# Work instructions
Reading the records beneath this task, work out how many lines contain the word "your" and reply with only that number.

# Data items
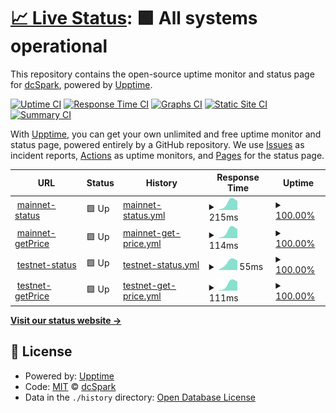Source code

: # [📈 Live Status](https://dcSpark.github.io/flint-uptime-monitoring): <!--live status--> **🟩 All systems operational**

This repository contains the open-source uptime monitor and status page for [dcSpark](https://dcspark.io), powered by [Upptime](https://github.com/upptime/upptime).

[![Uptime CI](https://github.com/dcSpark/flint-uptime-monitoring/workflows/Uptime%20CI/badge.svg)](https://github.com/dcSpark/flint-uptime-monitoring/actions?query=workflow%3A%22Uptime+CI%22)
[![Response Time CI](https://github.com/dcSpark/flint-uptime-monitoring/workflows/Response%20Time%20CI/badge.svg)](https://github.com/dcSpark/flint-uptime-monitoring/actions?query=workflow%3A%22Response+Time+CI%22)
[![Graphs CI](https://github.com/dcSpark/flint-uptime-monitoring/workflows/Graphs%20CI/badge.svg)](https://github.com/dcSpark/flint-uptime-monitoring/actions?query=workflow%3A%22Graphs+CI%22)
[![Static Site CI](https://github.com/dcSpark/flint-uptime-monitoring/workflows/Static%20Site%20CI/badge.svg)](https://github.com/dcSpark/flint-uptime-monitoring/actions?query=workflow%3A%22Static+Site+CI%22)
[![Summary CI](https://github.com/dcSpark/flint-uptime-monitoring/workflows/Summary%20CI/badge.svg)](https://github.com/dcSpark/flint-uptime-monitoring/actions?query=workflow%3A%22Summary+CI%22)

With [Upptime](https://upptime.js.org), you can get your own unlimited and free uptime monitor and status page, powered entirely by a GitHub repository. We use [Issues](https://github.com/dcSpark/flint-uptime-monitoring/issues) as incident reports, [Actions](https://github.com/dcSpark/flint-uptime-monitoring/actions) as uptime monitors, and [Pages](https://dcSpark.github.io/flint-uptime-monitoring) for the status page.

<!--start: status pages-->
<!-- This summary is generated by Upptime (https://github.com/upptime/upptime) -->
<!-- Do not edit this manually, your changes will be overwritten -->
<!-- prettier-ignore -->
| URL | Status | History | Response Time | Uptime |
| --- | ------ | ------- | ------------- | ------ |
| <img alt="" src="https://favicons.githubusercontent.com/gate.flint-wallet.com" height="13"> [mainnet-status](https://gate.flint-wallet.com/mainnet/status) | 🟩 Up | [mainnet-status.yml](https://github.com/dcSpark/flint-monitoring-uptime/commits/HEAD/history/mainnet-status.yml) | <details><summary><img alt="Response time graph" src="./graphs/mainnet-status/response-time-week.png" height="20"> 215ms</summary><br><a href="https://demo.upptime.js.org/history/mainnet-status"><img alt="Response time 251" src="https://img.shields.io/endpoint?url=https%3A%2F%2Fraw.githubusercontent.com%2FdcSpark%2Fflint-monitoring-uptime%2FHEAD%2Fapi%2Fmainnet-status%2Fresponse-time.json"></a><br><a href="https://demo.upptime.js.org/history/mainnet-status"><img alt="24-hour response time 163" src="https://img.shields.io/endpoint?url=https%3A%2F%2Fraw.githubusercontent.com%2FdcSpark%2Fflint-monitoring-uptime%2FHEAD%2Fapi%2Fmainnet-status%2Fresponse-time-day.json"></a><br><a href="https://demo.upptime.js.org/history/mainnet-status"><img alt="7-day response time 215" src="https://img.shields.io/endpoint?url=https%3A%2F%2Fraw.githubusercontent.com%2FdcSpark%2Fflint-monitoring-uptime%2FHEAD%2Fapi%2Fmainnet-status%2Fresponse-time-week.json"></a><br><a href="https://demo.upptime.js.org/history/mainnet-status"><img alt="30-day response time 251" src="https://img.shields.io/endpoint?url=https%3A%2F%2Fraw.githubusercontent.com%2FdcSpark%2Fflint-monitoring-uptime%2FHEAD%2Fapi%2Fmainnet-status%2Fresponse-time-month.json"></a><br><a href="https://demo.upptime.js.org/history/mainnet-status"><img alt="1-year response time 251" src="https://img.shields.io/endpoint?url=https%3A%2F%2Fraw.githubusercontent.com%2FdcSpark%2Fflint-monitoring-uptime%2FHEAD%2Fapi%2Fmainnet-status%2Fresponse-time-year.json"></a></details> | <details><summary><a href="https://demo.upptime.js.org/history/mainnet-status">100.00%</a></summary><a href="https://demo.upptime.js.org/history/mainnet-status"><img alt="All-time uptime 100.00%" src="https://img.shields.io/endpoint?url=https%3A%2F%2Fraw.githubusercontent.com%2FdcSpark%2Fflint-monitoring-uptime%2FHEAD%2Fapi%2Fmainnet-status%2Fuptime.json"></a><br><a href="https://demo.upptime.js.org/history/mainnet-status"><img alt="24-hour uptime 100.00%" src="https://img.shields.io/endpoint?url=https%3A%2F%2Fraw.githubusercontent.com%2FdcSpark%2Fflint-monitoring-uptime%2FHEAD%2Fapi%2Fmainnet-status%2Fuptime-day.json"></a><br><a href="https://demo.upptime.js.org/history/mainnet-status"><img alt="7-day uptime 100.00%" src="https://img.shields.io/endpoint?url=https%3A%2F%2Fraw.githubusercontent.com%2FdcSpark%2Fflint-monitoring-uptime%2FHEAD%2Fapi%2Fmainnet-status%2Fuptime-week.json"></a><br><a href="https://demo.upptime.js.org/history/mainnet-status"><img alt="30-day uptime 100.00%" src="https://img.shields.io/endpoint?url=https%3A%2F%2Fraw.githubusercontent.com%2FdcSpark%2Fflint-monitoring-uptime%2FHEAD%2Fapi%2Fmainnet-status%2Fuptime-month.json"></a><br><a href="https://demo.upptime.js.org/history/mainnet-status"><img alt="1-year uptime 100.00%" src="https://img.shields.io/endpoint?url=https%3A%2F%2Fraw.githubusercontent.com%2FdcSpark%2Fflint-monitoring-uptime%2FHEAD%2Fapi%2Fmainnet-status%2Fuptime-year.json"></a></details>
| <img alt="" src="https://favicons.githubusercontent.com/gate.flint-wallet.com" height="13"> [mainnet-getPrice](https://gate.flint-wallet.com/mainnet/pricefeed/getPrice) | 🟩 Up | [mainnet-get-price.yml](https://github.com/dcSpark/flint-monitoring-uptime/commits/HEAD/history/mainnet-get-price.yml) | <details><summary><img alt="Response time graph" src="./graphs/mainnet-get-price/response-time-week.png" height="20"> 114ms</summary><br><a href="https://demo.upptime.js.org/history/mainnet-get-price"><img alt="Response time 140" src="https://img.shields.io/endpoint?url=https%3A%2F%2Fraw.githubusercontent.com%2FdcSpark%2Fflint-monitoring-uptime%2FHEAD%2Fapi%2Fmainnet-get-price%2Fresponse-time.json"></a><br><a href="https://demo.upptime.js.org/history/mainnet-get-price"><img alt="24-hour response time 61" src="https://img.shields.io/endpoint?url=https%3A%2F%2Fraw.githubusercontent.com%2FdcSpark%2Fflint-monitoring-uptime%2FHEAD%2Fapi%2Fmainnet-get-price%2Fresponse-time-day.json"></a><br><a href="https://demo.upptime.js.org/history/mainnet-get-price"><img alt="7-day response time 114" src="https://img.shields.io/endpoint?url=https%3A%2F%2Fraw.githubusercontent.com%2FdcSpark%2Fflint-monitoring-uptime%2FHEAD%2Fapi%2Fmainnet-get-price%2Fresponse-time-week.json"></a><br><a href="https://demo.upptime.js.org/history/mainnet-get-price"><img alt="30-day response time 140" src="https://img.shields.io/endpoint?url=https%3A%2F%2Fraw.githubusercontent.com%2FdcSpark%2Fflint-monitoring-uptime%2FHEAD%2Fapi%2Fmainnet-get-price%2Fresponse-time-month.json"></a><br><a href="https://demo.upptime.js.org/history/mainnet-get-price"><img alt="1-year response time 140" src="https://img.shields.io/endpoint?url=https%3A%2F%2Fraw.githubusercontent.com%2FdcSpark%2Fflint-monitoring-uptime%2FHEAD%2Fapi%2Fmainnet-get-price%2Fresponse-time-year.json"></a></details> | <details><summary><a href="https://demo.upptime.js.org/history/mainnet-get-price">100.00%</a></summary><a href="https://demo.upptime.js.org/history/mainnet-get-price"><img alt="All-time uptime 100.00%" src="https://img.shields.io/endpoint?url=https%3A%2F%2Fraw.githubusercontent.com%2FdcSpark%2Fflint-monitoring-uptime%2FHEAD%2Fapi%2Fmainnet-get-price%2Fuptime.json"></a><br><a href="https://demo.upptime.js.org/history/mainnet-get-price"><img alt="24-hour uptime 100.00%" src="https://img.shields.io/endpoint?url=https%3A%2F%2Fraw.githubusercontent.com%2FdcSpark%2Fflint-monitoring-uptime%2FHEAD%2Fapi%2Fmainnet-get-price%2Fuptime-day.json"></a><br><a href="https://demo.upptime.js.org/history/mainnet-get-price"><img alt="7-day uptime 100.00%" src="https://img.shields.io/endpoint?url=https%3A%2F%2Fraw.githubusercontent.com%2FdcSpark%2Fflint-monitoring-uptime%2FHEAD%2Fapi%2Fmainnet-get-price%2Fuptime-week.json"></a><br><a href="https://demo.upptime.js.org/history/mainnet-get-price"><img alt="30-day uptime 100.00%" src="https://img.shields.io/endpoint?url=https%3A%2F%2Fraw.githubusercontent.com%2FdcSpark%2Fflint-monitoring-uptime%2FHEAD%2Fapi%2Fmainnet-get-price%2Fuptime-month.json"></a><br><a href="https://demo.upptime.js.org/history/mainnet-get-price"><img alt="1-year uptime 100.00%" src="https://img.shields.io/endpoint?url=https%3A%2F%2Fraw.githubusercontent.com%2FdcSpark%2Fflint-monitoring-uptime%2FHEAD%2Fapi%2Fmainnet-get-price%2Fuptime-year.json"></a></details>
| <img alt="" src="https://favicons.githubusercontent.com/gate.flint-wallet.com" height="13"> [testnet-status](https://gate.flint-wallet.com/testnet/status) | 🟩 Up | [testnet-status.yml](https://github.com/dcSpark/flint-monitoring-uptime/commits/HEAD/history/testnet-status.yml) | <details><summary><img alt="Response time graph" src="./graphs/testnet-status/response-time-week.png" height="20"> 55ms</summary><br><a href="https://demo.upptime.js.org/history/testnet-status"><img alt="Response time 69" src="https://img.shields.io/endpoint?url=https%3A%2F%2Fraw.githubusercontent.com%2FdcSpark%2Fflint-monitoring-uptime%2FHEAD%2Fapi%2Ftestnet-status%2Fresponse-time.json"></a><br><a href="https://demo.upptime.js.org/history/testnet-status"><img alt="24-hour response time 28" src="https://img.shields.io/endpoint?url=https%3A%2F%2Fraw.githubusercontent.com%2FdcSpark%2Fflint-monitoring-uptime%2FHEAD%2Fapi%2Ftestnet-status%2Fresponse-time-day.json"></a><br><a href="https://demo.upptime.js.org/history/testnet-status"><img alt="7-day response time 55" src="https://img.shields.io/endpoint?url=https%3A%2F%2Fraw.githubusercontent.com%2FdcSpark%2Fflint-monitoring-uptime%2FHEAD%2Fapi%2Ftestnet-status%2Fresponse-time-week.json"></a><br><a href="https://demo.upptime.js.org/history/testnet-status"><img alt="30-day response time 69" src="https://img.shields.io/endpoint?url=https%3A%2F%2Fraw.githubusercontent.com%2FdcSpark%2Fflint-monitoring-uptime%2FHEAD%2Fapi%2Ftestnet-status%2Fresponse-time-month.json"></a><br><a href="https://demo.upptime.js.org/history/testnet-status"><img alt="1-year response time 69" src="https://img.shields.io/endpoint?url=https%3A%2F%2Fraw.githubusercontent.com%2FdcSpark%2Fflint-monitoring-uptime%2FHEAD%2Fapi%2Ftestnet-status%2Fresponse-time-year.json"></a></details> | <details><summary><a href="https://demo.upptime.js.org/history/testnet-status">100.00%</a></summary><a href="https://demo.upptime.js.org/history/testnet-status"><img alt="All-time uptime 100.00%" src="https://img.shields.io/endpoint?url=https%3A%2F%2Fraw.githubusercontent.com%2FdcSpark%2Fflint-monitoring-uptime%2FHEAD%2Fapi%2Ftestnet-status%2Fuptime.json"></a><br><a href="https://demo.upptime.js.org/history/testnet-status"><img alt="24-hour uptime 100.00%" src="https://img.shields.io/endpoint?url=https%3A%2F%2Fraw.githubusercontent.com%2FdcSpark%2Fflint-monitoring-uptime%2FHEAD%2Fapi%2Ftestnet-status%2Fuptime-day.json"></a><br><a href="https://demo.upptime.js.org/history/testnet-status"><img alt="7-day uptime 100.00%" src="https://img.shields.io/endpoint?url=https%3A%2F%2Fraw.githubusercontent.com%2FdcSpark%2Fflint-monitoring-uptime%2FHEAD%2Fapi%2Ftestnet-status%2Fuptime-week.json"></a><br><a href="https://demo.upptime.js.org/history/testnet-status"><img alt="30-day uptime 100.00%" src="https://img.shields.io/endpoint?url=https%3A%2F%2Fraw.githubusercontent.com%2FdcSpark%2Fflint-monitoring-uptime%2FHEAD%2Fapi%2Ftestnet-status%2Fuptime-month.json"></a><br><a href="https://demo.upptime.js.org/history/testnet-status"><img alt="1-year uptime 100.00%" src="https://img.shields.io/endpoint?url=https%3A%2F%2Fraw.githubusercontent.com%2FdcSpark%2Fflint-monitoring-uptime%2FHEAD%2Fapi%2Ftestnet-status%2Fuptime-year.json"></a></details>
| <img alt="" src="https://favicons.githubusercontent.com/gate.flint-wallet.com" height="13"> [testnet-getPrice](https://gate.flint-wallet.com/testnet/pricefeed/getPrice) | 🟩 Up | [testnet-get-price.yml](https://github.com/dcSpark/flint-monitoring-uptime/commits/HEAD/history/testnet-get-price.yml) | <details><summary><img alt="Response time graph" src="./graphs/testnet-get-price/response-time-week.png" height="20"> 111ms</summary><br><a href="https://demo.upptime.js.org/history/testnet-get-price"><img alt="Response time 134" src="https://img.shields.io/endpoint?url=https%3A%2F%2Fraw.githubusercontent.com%2FdcSpark%2Fflint-monitoring-uptime%2FHEAD%2Fapi%2Ftestnet-get-price%2Fresponse-time.json"></a><br><a href="https://demo.upptime.js.org/history/testnet-get-price"><img alt="24-hour response time 50" src="https://img.shields.io/endpoint?url=https%3A%2F%2Fraw.githubusercontent.com%2FdcSpark%2Fflint-monitoring-uptime%2FHEAD%2Fapi%2Ftestnet-get-price%2Fresponse-time-day.json"></a><br><a href="https://demo.upptime.js.org/history/testnet-get-price"><img alt="7-day response time 111" src="https://img.shields.io/endpoint?url=https%3A%2F%2Fraw.githubusercontent.com%2FdcSpark%2Fflint-monitoring-uptime%2FHEAD%2Fapi%2Ftestnet-get-price%2Fresponse-time-week.json"></a><br><a href="https://demo.upptime.js.org/history/testnet-get-price"><img alt="30-day response time 134" src="https://img.shields.io/endpoint?url=https%3A%2F%2Fraw.githubusercontent.com%2FdcSpark%2Fflint-monitoring-uptime%2FHEAD%2Fapi%2Ftestnet-get-price%2Fresponse-time-month.json"></a><br><a href="https://demo.upptime.js.org/history/testnet-get-price"><img alt="1-year response time 134" src="https://img.shields.io/endpoint?url=https%3A%2F%2Fraw.githubusercontent.com%2FdcSpark%2Fflint-monitoring-uptime%2FHEAD%2Fapi%2Ftestnet-get-price%2Fresponse-time-year.json"></a></details> | <details><summary><a href="https://demo.upptime.js.org/history/testnet-get-price">100.00%</a></summary><a href="https://demo.upptime.js.org/history/testnet-get-price"><img alt="All-time uptime 100.00%" src="https://img.shields.io/endpoint?url=https%3A%2F%2Fraw.githubusercontent.com%2FdcSpark%2Fflint-monitoring-uptime%2FHEAD%2Fapi%2Ftestnet-get-price%2Fuptime.json"></a><br><a href="https://demo.upptime.js.org/history/testnet-get-price"><img alt="24-hour uptime 100.00%" src="https://img.shields.io/endpoint?url=https%3A%2F%2Fraw.githubusercontent.com%2FdcSpark%2Fflint-monitoring-uptime%2FHEAD%2Fapi%2Ftestnet-get-price%2Fuptime-day.json"></a><br><a href="https://demo.upptime.js.org/history/testnet-get-price"><img alt="7-day uptime 100.00%" src="https://img.shields.io/endpoint?url=https%3A%2F%2Fraw.githubusercontent.com%2FdcSpark%2Fflint-monitoring-uptime%2FHEAD%2Fapi%2Ftestnet-get-price%2Fuptime-week.json"></a><br><a href="https://demo.upptime.js.org/history/testnet-get-price"><img alt="30-day uptime 100.00%" src="https://img.shields.io/endpoint?url=https%3A%2F%2Fraw.githubusercontent.com%2FdcSpark%2Fflint-monitoring-uptime%2FHEAD%2Fapi%2Ftestnet-get-price%2Fuptime-month.json"></a><br><a href="https://demo.upptime.js.org/history/testnet-get-price"><img alt="1-year uptime 100.00%" src="https://img.shields.io/endpoint?url=https%3A%2F%2Fraw.githubusercontent.com%2FdcSpark%2Fflint-monitoring-uptime%2FHEAD%2Fapi%2Ftestnet-get-price%2Fuptime-year.json"></a></details>

<!--end: status pages-->

[**Visit our status website →**](https://dcSpark.github.io/flint-uptime-monitoring)

## 📄 License

- Powered by: [Upptime](https://github.com/upptime/upptime)
- Code: [MIT](./LICENSE) © [dcSpark](https://dcspark.io)
- Data in the `./history` directory: [Open Database License](https://opendatacommons.org/licenses/odbl/1-0/)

# Completed exercise
2